Русский блоGнот

Wednesday, October 25, 2017

Место сыра изменить нельзя



Задание было четким и кратким: «Тоска о Родине». Поначалу он ничем не рисковал. Он так сливался с ролью, что испытывал самые настоящие чувства: и французский «багет» из булочной ему не нравился, подавай ему московский «батон», – а где его взять в Париже, даром, что название французское? А уж хлеб «бородинский», тайно доставляемый дипкурьером Брутте, вызывал гордость неподдельную: и вкусный, и патриотический. Кушаешь его во Франции и радуешься, что Наполеону накостыляли! Ну, почти, заманивая его в Первопрестольную, откуда он, изъеденный клопами, бежал в ужасе и потом уже никогда не оправился.
Про грибки соленые и огурцы нечего и упоминать. Одно слово – нежинские! Подденешь на вилку – и слеза подступает, и плачешь, и стопку пропустишь. Утвержденная песня американца Клиберна «Подмосковные вечера» сама рвется изо рта, а он – с новыми венгерскими коронками. Ну да, ну да, в 70-80-х венгры еще тихо сидели и грустили о свободе, а как им разрешили зубную промышленность открыть, загрустили о стальных красавцах варшавского пакта... Но не будем убегать вперед.
А вобла-то! Торжественные бывали вечера, когда дипкурьер ее привозил и особый консул в штатском раздавал лучшим сотрудникам.
На работу устроили, конечно: у наших везде наши люди, желающие, чтобы их дети жили хорошо, хотя и не при коммунизме. И вот тут-то и началась мука: стала Тоска по Родине проходить.  Уменьшалась каждый раз понемногу, когда повышали зарплату. Настал день, когда повысили – и он ее, кормилицу ностальгию, не почувствовал! И даже профессионального интереса ни на грамм – а надо минимум на сто! Занес руку стишок записать про березки или там про баньку по черному с пивком, – а не идет хорей.
Предал он Родину в тот день, когда «московская особая» даже и под селедочку нашу каспийскую не пошла, хуже того – чуть ветерана не стошнило. Тут ему «сент-эстефа» налили и кусочек «шаурса» подложили. Предательская мысль пришла ему в стихотворном виде:
«Закусываешь шаурсом и думаешь:
Очень правильная эта французская власть».

Tuesday, October 24, 2017

покаяние и люстрация



Кагебе, думаю, поддерживает «покаяние»: москвитяне все вместе будут сожалеть о безобразиях властей до 1991 года.
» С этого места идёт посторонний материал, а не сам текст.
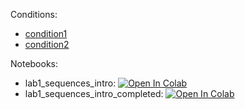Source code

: Conditions:

- [condition1](https://temablag.github.io/BSU/bioinformatics/Introduction/lab2/lab2_1.pdf)
- [condition2](https://temablag.github.io/BSU/bioinformatics/Introduction/lab2/lab2_1.pdf)

Notebooks:

* lab1_sequences_intro: [![Open In Colab](https://colab.research.google.com/assets/colab-badge.svg)](https://colab.research.google.com/github/TemaBlag/BSU/blob/main/bioinformatics/Introduction/lab2/lab2_1.ipynb)
* lab1_sequences_intro_completed: [![Open In Colab](https://colab.research.google.com/assets/colab-badge.svg)](https://colab.research.google.com/github/TemaBlag/BSU/blob/main/bioinformatics/Introduction/lab2/lab2_2.ipynb)
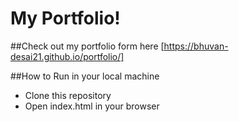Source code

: # My Portfolio!

##Check out my portfolio form here [https://bhuvan-desai21.github.io/portfolio/]

##How to Run in your local machine
- Clone this repository
- Open index.html in your browser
И сам президент встанет со свечкой в церкви, и видные представители мафии не смогут сдержать слез. В неопределенности утонет всё.
Люстрация же конкретна: это запрещение кагебятам и мафии занимать государственные и вообще властные должности. Тогда начнет рваться волчья паутина, которой опутана бедная Московия.
Кстати, оглядываясь на 1991, год самоликвидации совка, – ни тогда, ни после не видно, в какой момент могла бы начаться люстрация, то есть отлучение кагебе от власти над страной. Его просто не было, так что ничего не «упустили». Да и не возникло такой политической силы, чтобы вывести Московию на путь нормальной жизни.

Случай в магазине



С А... в книжном магазине, в отделе восточных религий и самоусовершенствования, выбирая (набирая) книги о Тао и Чжуан-цзы, понизив голос, разговаривали по-русски. В отделе присутствовал еще господин, копавшийся в книгах об индуизме, что напротив таоизма (тут как бы намек на географическое расположение стран), – сухощавый старик с бесстрастным лицом, одетый – если сказать одним словом – незаметно. Поношенный, но чистый костюм. На нас ни разу он не взглянул. В кармане у него заиграл телефон, и он ответил по-русски, громко, без акцента:
– Да, встречаемся вечером, да, в индийском ресторане, да, места зарезервированы.
И после разговора, коим он выдал, что понимает язык, он ни разу на нас не взглянул и остался равнодушен к моим косым и даже прямым взглядам. Не ощущалось никакого внимания к нам с его стороны.
После таоизма мы смотрели уже просто книги, а потом А... заинтересовали сопутствующие товары, а именно, мёд. Он выбрал тминный, сославшись на рекомендацию Мотеня предпочитать его всем остальным медам, а заодно рассказав о своем первом впечатлении от этого автора, называя его «озарением».
Старик был уж у кассы, ожидая, и ответил на какой-то вопрос кассира, не переспрашивая.
– Возможно, он достиг добродетели бесстрастия, – предположил я.
– Мы не видели его за ужином, – возразил А.
– Даже если он и гурман – хотя желтоватый цвет лица говорит, что ему, вероятно, противопоказаны жирные и пряные блюда, – он, конечно, не обжора и, несомненно, воздержан в напитках.
И сейчас, делая эту запись (между прочим, на чистых страницах в конце «Афоризмом и притч» Чжуана-цзы), чувствую сопротивление портретируемого старика; он ускользает.